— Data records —
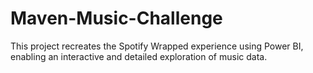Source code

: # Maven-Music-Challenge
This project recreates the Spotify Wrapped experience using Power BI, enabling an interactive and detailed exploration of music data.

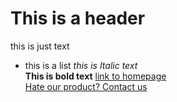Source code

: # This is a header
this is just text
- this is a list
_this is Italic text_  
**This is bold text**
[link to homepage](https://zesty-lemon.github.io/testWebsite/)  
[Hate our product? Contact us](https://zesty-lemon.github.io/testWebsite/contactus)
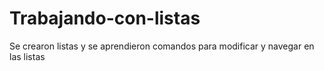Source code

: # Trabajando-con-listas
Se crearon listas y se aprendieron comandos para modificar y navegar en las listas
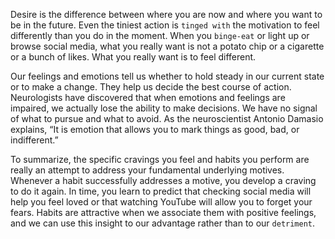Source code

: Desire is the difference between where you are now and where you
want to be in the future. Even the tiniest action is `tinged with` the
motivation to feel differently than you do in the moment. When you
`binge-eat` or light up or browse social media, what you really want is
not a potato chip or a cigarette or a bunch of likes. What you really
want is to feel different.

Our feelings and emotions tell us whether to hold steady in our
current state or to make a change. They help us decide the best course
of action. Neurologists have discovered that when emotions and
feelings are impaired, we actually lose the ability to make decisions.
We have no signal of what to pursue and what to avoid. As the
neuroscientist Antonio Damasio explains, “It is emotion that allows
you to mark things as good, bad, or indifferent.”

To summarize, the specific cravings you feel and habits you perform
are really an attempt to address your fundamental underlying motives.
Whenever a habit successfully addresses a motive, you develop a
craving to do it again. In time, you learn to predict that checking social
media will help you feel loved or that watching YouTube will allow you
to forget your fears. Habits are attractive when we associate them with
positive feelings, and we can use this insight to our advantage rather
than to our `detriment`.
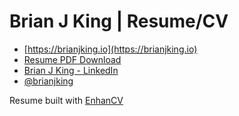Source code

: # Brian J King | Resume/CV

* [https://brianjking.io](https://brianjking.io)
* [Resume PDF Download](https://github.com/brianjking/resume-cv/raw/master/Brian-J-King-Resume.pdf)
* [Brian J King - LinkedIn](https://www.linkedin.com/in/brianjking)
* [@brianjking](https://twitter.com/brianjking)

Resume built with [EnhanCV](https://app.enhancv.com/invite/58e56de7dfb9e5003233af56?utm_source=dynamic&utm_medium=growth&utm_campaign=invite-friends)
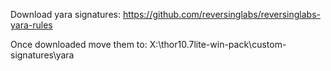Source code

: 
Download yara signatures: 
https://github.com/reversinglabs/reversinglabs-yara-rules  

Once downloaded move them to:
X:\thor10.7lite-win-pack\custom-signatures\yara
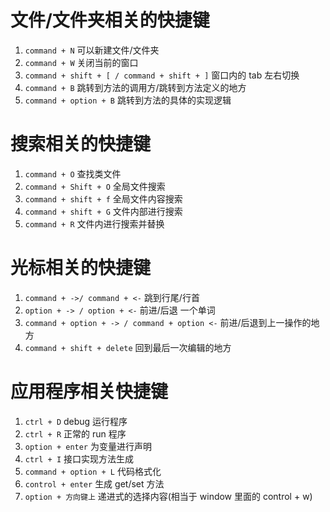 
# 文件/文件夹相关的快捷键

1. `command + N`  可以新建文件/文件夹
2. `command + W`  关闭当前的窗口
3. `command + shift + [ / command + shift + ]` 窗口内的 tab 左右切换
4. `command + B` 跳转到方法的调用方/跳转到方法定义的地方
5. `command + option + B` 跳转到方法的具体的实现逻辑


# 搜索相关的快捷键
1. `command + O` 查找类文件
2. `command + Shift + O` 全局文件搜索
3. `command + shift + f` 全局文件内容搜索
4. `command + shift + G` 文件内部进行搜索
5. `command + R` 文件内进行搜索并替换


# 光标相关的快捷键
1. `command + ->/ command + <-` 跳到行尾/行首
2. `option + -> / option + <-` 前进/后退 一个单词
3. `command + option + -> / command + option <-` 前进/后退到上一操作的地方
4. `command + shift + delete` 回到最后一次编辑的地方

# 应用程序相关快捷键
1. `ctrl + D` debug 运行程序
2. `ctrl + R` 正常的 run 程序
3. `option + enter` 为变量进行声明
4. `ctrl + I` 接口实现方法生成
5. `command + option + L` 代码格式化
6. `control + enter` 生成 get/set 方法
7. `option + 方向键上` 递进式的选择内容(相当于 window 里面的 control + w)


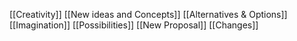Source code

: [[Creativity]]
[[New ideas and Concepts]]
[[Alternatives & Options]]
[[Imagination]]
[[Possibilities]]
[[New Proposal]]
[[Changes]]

— About this task —
The records above must be repeated in full and exactly, but without any of the pictures.

— Written solution —
Source code

: # Maven-Music-Challenge
This project recreates the Spotify Wrapped experience using Power BI, enabling an interactive and detailed exploration of music data.

Source code

: # This is a header
this is just text
- this is a list
_this is Italic text_  
**This is bold text**
[link to homepage](https://zesty-lemon.github.io/testWebsite/)  
[Hate our product? Contact us](https://zesty-lemon.github.io/testWebsite/contactus)
Source code

: # Trabajando-con-listas
Se crearon listas y se aprendieron comandos para modificar y navegar en las listas
Source code

: Desire is the difference between where you are now and where you
want to be in the future. Even the tiniest action is `tinged with` the
motivation to feel differently than you do in the moment. When you
`binge-eat` or light up or browse social media, what you really want is
not a potato chip or a cigarette or a bunch of likes. What you really
want is to feel different.

Our feelings and emotions tell us whether to hold steady in our
current state or to make a change. They help us decide the best course
of action. Neurologists have discovered that when emotions and
feelings are impaired, we actually lose the ability to make decisions.
We have no signal of what to pursue and what to avoid. As the
neuroscientist Antonio Damasio explains, “It is emotion that allows
you to mark things as good, bad, or indifferent.”

To summarize, the specific cravings you feel and habits you perform
are really an attempt to address your fundamental underlying motives.
Whenever a habit successfully addresses a motive, you develop a
craving to do it again. In time, you learn to predict that checking social
media will help you feel loved or that watching YouTube will allow you
to forget your fears. Habits are attractive when we associate them with
positive feelings, and we can use this insight to our advantage rather
than to our `detriment`.
Source code

: # Brian J King | Resume/CV

* [https://brianjking.io](https://brianjking.io)
* [Resume PDF Download](https://github.com/brianjking/resume-cv/raw/master/Brian-J-King-Resume.pdf)
* [Brian J King - LinkedIn](https://www.linkedin.com/in/brianjking)
* [@brianjking](https://twitter.com/brianjking)

Resume built with [EnhanCV](https://app.enhancv.com/invite/58e56de7dfb9e5003233af56?utm_source=dynamic&utm_medium=growth&utm_campaign=invite-friends)
Source code

: 
Download yara signatures: 
https://github.com/reversinglabs/reversinglabs-yara-rules  

Once downloaded move them to:
X:\thor10.7lite-win-pack\custom-signatures\yara
# 文件/文件夹相关的快捷键

1. `command + N`  可以新建文件/文件夹
2. `command + W`  关闭当前的窗口
3. `command + shift + [ / command + shift + ]` 窗口内的 tab 左右切换
4. `command + B` 跳转到方法的调用方/跳转到方法定义的地方
5. `command + option + B` 跳转到方法的具体的实现逻辑


# 搜索相关的快捷键
1. `command + O` 查找类文件
2. `command + Shift + O` 全局文件搜索
3. `command + shift + f` 全局文件内容搜索
4. `command + shift + G` 文件内部进行搜索
5. `command + R` 文件内进行搜索并替换


# 光标相关的快捷键
1. `command + ->/ command + <-` 跳到行尾/行首
2. `option + -> / option + <-` 前进/后退 一个单词
3. `command + option + -> / command + option <-` 前进/后退到上一操作的地方
4. `command + shift + delete` 回到最后一次编辑的地方

# 应用程序相关快捷键
1. `ctrl + D` debug 运行程序
2. `ctrl + R` 正常的 run 程序
3. `option + enter` 为变量进行声明
4. `ctrl + I` 接口实现方法生成
5. `command + option + L` 代码格式化
6. `control + enter` 生成 get/set 方法
7. `option + 方向键上` 递进式的选择内容(相当于 window 里面的 control + w)


Source code

: [[Creativity]]
[[New ideas and Concepts]]
[[Alternatives & Options]]
[[Imagination]]
[[Possibilities]]
[[New Proposal]]
[[Changes]]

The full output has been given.